• ABOUT THIS TASK: Extract every line below that contains the word "Operation의".

• Excerpts from a dataset:
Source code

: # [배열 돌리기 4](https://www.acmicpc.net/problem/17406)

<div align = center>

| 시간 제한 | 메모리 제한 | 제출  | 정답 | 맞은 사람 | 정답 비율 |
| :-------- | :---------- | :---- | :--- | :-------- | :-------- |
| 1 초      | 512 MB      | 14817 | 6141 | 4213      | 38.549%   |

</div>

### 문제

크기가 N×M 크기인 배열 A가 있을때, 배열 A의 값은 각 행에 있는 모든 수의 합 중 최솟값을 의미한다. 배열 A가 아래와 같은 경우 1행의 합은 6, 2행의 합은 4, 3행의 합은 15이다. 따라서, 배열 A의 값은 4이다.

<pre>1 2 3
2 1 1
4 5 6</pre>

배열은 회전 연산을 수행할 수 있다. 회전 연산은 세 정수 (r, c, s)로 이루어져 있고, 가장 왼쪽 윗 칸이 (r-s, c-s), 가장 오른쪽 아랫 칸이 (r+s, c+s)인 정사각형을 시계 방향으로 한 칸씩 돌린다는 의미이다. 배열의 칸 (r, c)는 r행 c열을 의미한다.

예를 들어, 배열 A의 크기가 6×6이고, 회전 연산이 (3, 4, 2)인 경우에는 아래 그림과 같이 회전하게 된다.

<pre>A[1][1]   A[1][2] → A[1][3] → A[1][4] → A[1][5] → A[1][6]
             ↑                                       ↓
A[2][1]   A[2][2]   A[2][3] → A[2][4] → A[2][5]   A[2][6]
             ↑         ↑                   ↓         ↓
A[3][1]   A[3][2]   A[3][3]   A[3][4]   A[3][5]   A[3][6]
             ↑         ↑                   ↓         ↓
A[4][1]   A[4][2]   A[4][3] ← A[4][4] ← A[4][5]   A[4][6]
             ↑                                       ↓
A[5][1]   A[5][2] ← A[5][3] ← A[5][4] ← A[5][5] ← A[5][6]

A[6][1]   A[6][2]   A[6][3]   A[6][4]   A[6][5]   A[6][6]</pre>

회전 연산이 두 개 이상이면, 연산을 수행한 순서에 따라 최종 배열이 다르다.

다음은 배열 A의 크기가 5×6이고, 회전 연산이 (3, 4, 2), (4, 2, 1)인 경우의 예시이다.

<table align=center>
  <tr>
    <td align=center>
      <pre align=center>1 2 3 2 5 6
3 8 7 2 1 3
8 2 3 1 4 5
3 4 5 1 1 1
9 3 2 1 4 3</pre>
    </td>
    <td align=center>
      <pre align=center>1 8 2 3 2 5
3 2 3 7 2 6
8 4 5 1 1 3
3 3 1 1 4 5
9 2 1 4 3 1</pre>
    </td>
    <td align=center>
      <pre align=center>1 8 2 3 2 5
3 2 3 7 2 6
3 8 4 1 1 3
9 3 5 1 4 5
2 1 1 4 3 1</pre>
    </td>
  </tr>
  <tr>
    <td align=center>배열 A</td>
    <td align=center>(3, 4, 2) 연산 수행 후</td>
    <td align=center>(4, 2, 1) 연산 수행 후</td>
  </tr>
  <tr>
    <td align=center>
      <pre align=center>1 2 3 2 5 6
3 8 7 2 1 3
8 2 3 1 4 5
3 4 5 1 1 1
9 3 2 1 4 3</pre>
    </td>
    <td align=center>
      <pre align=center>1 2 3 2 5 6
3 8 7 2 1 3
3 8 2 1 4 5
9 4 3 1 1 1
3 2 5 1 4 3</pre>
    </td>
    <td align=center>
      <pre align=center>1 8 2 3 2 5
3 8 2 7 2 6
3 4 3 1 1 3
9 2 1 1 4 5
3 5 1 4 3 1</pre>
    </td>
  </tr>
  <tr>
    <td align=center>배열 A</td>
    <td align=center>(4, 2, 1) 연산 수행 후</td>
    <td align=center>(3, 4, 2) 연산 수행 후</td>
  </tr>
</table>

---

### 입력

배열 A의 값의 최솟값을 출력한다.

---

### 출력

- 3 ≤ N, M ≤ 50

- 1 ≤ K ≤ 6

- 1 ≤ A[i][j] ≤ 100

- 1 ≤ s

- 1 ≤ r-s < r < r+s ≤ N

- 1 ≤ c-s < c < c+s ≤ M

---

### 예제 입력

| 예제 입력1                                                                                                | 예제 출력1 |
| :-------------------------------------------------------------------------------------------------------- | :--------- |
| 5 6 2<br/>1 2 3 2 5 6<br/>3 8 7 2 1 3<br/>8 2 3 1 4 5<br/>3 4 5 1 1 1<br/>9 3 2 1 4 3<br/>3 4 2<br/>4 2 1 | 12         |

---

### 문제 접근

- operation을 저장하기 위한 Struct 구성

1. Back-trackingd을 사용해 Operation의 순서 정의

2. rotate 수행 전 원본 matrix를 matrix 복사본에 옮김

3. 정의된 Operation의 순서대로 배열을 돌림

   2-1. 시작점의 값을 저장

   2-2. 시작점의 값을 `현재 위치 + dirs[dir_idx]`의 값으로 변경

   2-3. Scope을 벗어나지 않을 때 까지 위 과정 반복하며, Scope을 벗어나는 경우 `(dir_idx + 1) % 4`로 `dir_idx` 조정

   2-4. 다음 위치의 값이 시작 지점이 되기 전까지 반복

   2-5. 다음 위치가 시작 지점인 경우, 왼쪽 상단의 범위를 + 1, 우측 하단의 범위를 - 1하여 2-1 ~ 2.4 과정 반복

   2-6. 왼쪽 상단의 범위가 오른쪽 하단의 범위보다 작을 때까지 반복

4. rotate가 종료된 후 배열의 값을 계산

• RESPONSE BOX:
1. Back-trackingd을 사용해 Operation의 순서 정의
3. 정의된 Operation의 순서대로 배열을 돌림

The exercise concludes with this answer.